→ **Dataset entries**
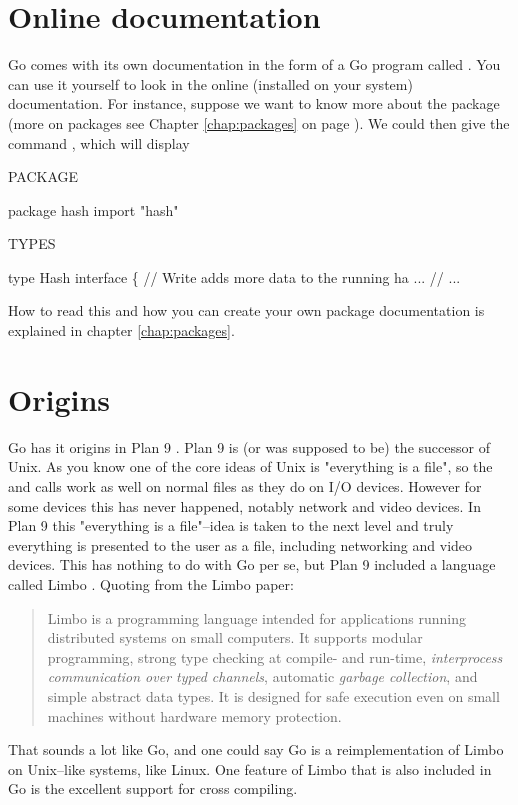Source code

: \section{Online documentation}
Go comes with its own documentation in the form of a Go program called
. 
You can use it yourself to look
in the online (installed on your system) documentation. For
instance, suppose we want to know more about the package  
(more on packages see Chapter \ref{chap:packages} on page
\pageref{chap:packages}). We could then give the command
, which will display
\begin{display}
PACKAGE

package hash
import "hash"

TYPES

type Hash interface \{
    // Write adds more data to the running ha ...
    // ...
\end{display}
How to read this and how you can create your own package documentation
is explained in chapter \ref{chap:packages}.

\section{Origins}
Go has it origins in Plan 9 \cite{plan9}. Plan 9 is (or was 
supposed to be) the successor of Unix. As you know one of the
core ideas of Unix is "everything is a file", so the  and
 calls work as well on normal files as they do on I/O
devices. However for some devices this has never happened, notably
network and video devices. In Plan 9 this "everything is a file"--idea
is taken to the next level and truly everything is presented to the 
user as a file, including networking and video devices. This has nothing
to do with Go per se, but Plan 9 included a language called Limbo
\cite{limbo}. Quoting from the Limbo paper:
\begin{quote}
Limbo is a programming language intended for applications running
distributed systems on small computers. It supports modular programming,
strong type checking at compile- and run-time, \emph{interprocess
communication over typed channels}, automatic \emph{garbage collection}, and
simple abstract data types. It is designed for safe execution even on
small machines without hardware memory protection.
\end{quote}
That sounds a lot like Go, and one could say Go is a reimplementation of
Limbo on Unix--like systems, like Linux. One feature of Limbo that is
also included in Go is the excellent support for cross compiling.

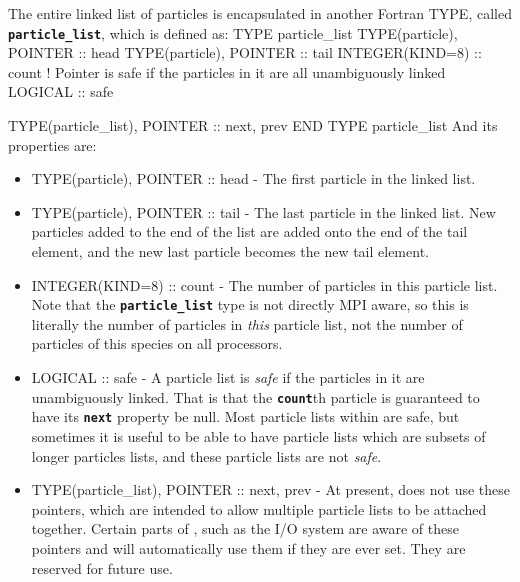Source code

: \documentclass[12pt,a4paper]{article}
\newcommand{\inlinecode}[1]{{\color{warwickred} \bf\texttt{#1}}}
\newcommand{\EPOCH}{{\color{warwickdark}\fontfamily{phv}\selectfont{EPOCH}}}
\newenvironment{boxverbatim}{\lboxverbatim{none}}{\endlboxverbatim}
\begin{document}
The entire linked list of particles is encapsulated in another Fortran TYPE,
called \inlinecode{particle\_list}, which is defined as:
\begin{boxverbatim}
TYPE particle_list
  TYPE(particle), POINTER :: head
  TYPE(particle), POINTER :: tail
  INTEGER(KIND=8) :: count
  ! Pointer is safe if the particles in it are all unambiguously linked
  LOGICAL :: safe

  TYPE(particle_list), POINTER :: next, prev
END TYPE particle_list
\end{boxverbatim}
And its properties are:
\begin{itemize}
\item TYPE(particle), POINTER :: head - The first particle in the linked list.
\item TYPE(particle), POINTER :: tail - The last particle in the linked
  list. New particles added to the end of the list are added onto the end of
  the tail element, and the new last particle becomes the new tail element.
\item INTEGER(KIND=8) :: count - The number of particles in this particle
  list. Note that the \inlinecode{particle\_list} type is not directly MPI
  aware, so this is literally the number of particles in {\it this} particle
  list, not the number of particles of this species on all processors.
\item LOGICAL :: safe - A particle list is {\it safe} if the particles in it
  are unambiguously linked. That is that the \inlinecode{count}th particle is
  guaranteed to have its \inlinecode{next} property be null. Most particle
  lists within {\EPOCH} are safe, but sometimes it is useful to be able to have
  particle lists which are subsets of longer particles lists, and these
  particle lists are not {\it safe}.
\item TYPE(particle\_list), POINTER :: next, prev - At present, {\EPOCH} does
  not use these pointers, which are intended to allow multiple particle lists to
  be attached together. Certain parts of {\EPOCH}, such as the I/O system are
  aware of these pointers and will automatically use them if they are ever
  set. They are reserved for future use.
\end{itemize}
\end{document}
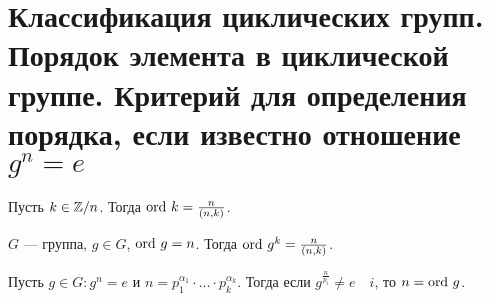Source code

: % 
% 
\section{Классификация циклических групп. Порядок элемента в циклической группе. Критерий для определения порядка, если известно отношение $ g^{n}=e$}
\begin{lm}
    Пусть $ k \in  \mathbb{Z} / n$. Тогда $ {\mathop{\text{\rm ord}}}~ k = \frac{n}{(n, k)}$.
\end{lm}
\begin{cor}
    $ G$ --- группа, $ g \in G$, $ {\mathop{\text{\rm ord}}}~ g = n$. Тогда   $ {\mathop{\text{\rm ord}}}~ g^{k} = \frac{n}{(n, k)}$.
\end{cor}
\begin{lm}
    Пусть $ g \in G \colon g^{n} = e$ и $ n = p_1^{ \alpha _1} \cdot \ldots \cdot p_k^{ \alpha _k}$. Тогда если $ g^{\frac{n}{p_i}} \ne e \quad i$, то $ n = {\mathop{\text{\rm ord}}}~ g$.
\end{lm}
%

→ **Task to complete**
Taking the entries above, write out exactly the lines starting with the line containing "network and video" and going on through the line containing "Limbo is a programming", both included, and nothing else.

→ **Exercise response**
network and video devices. In Plan 9 this "everything is a file"--idea
is taken to the next level and truly everything is presented to the 
user as a file, including networking and video devices. This has nothing
to do with Go per se, but Plan 9 included a language called Limbo
\cite{limbo}. Quoting from the Limbo paper:
\begin{quote}
Limbo is a programming language intended for applications running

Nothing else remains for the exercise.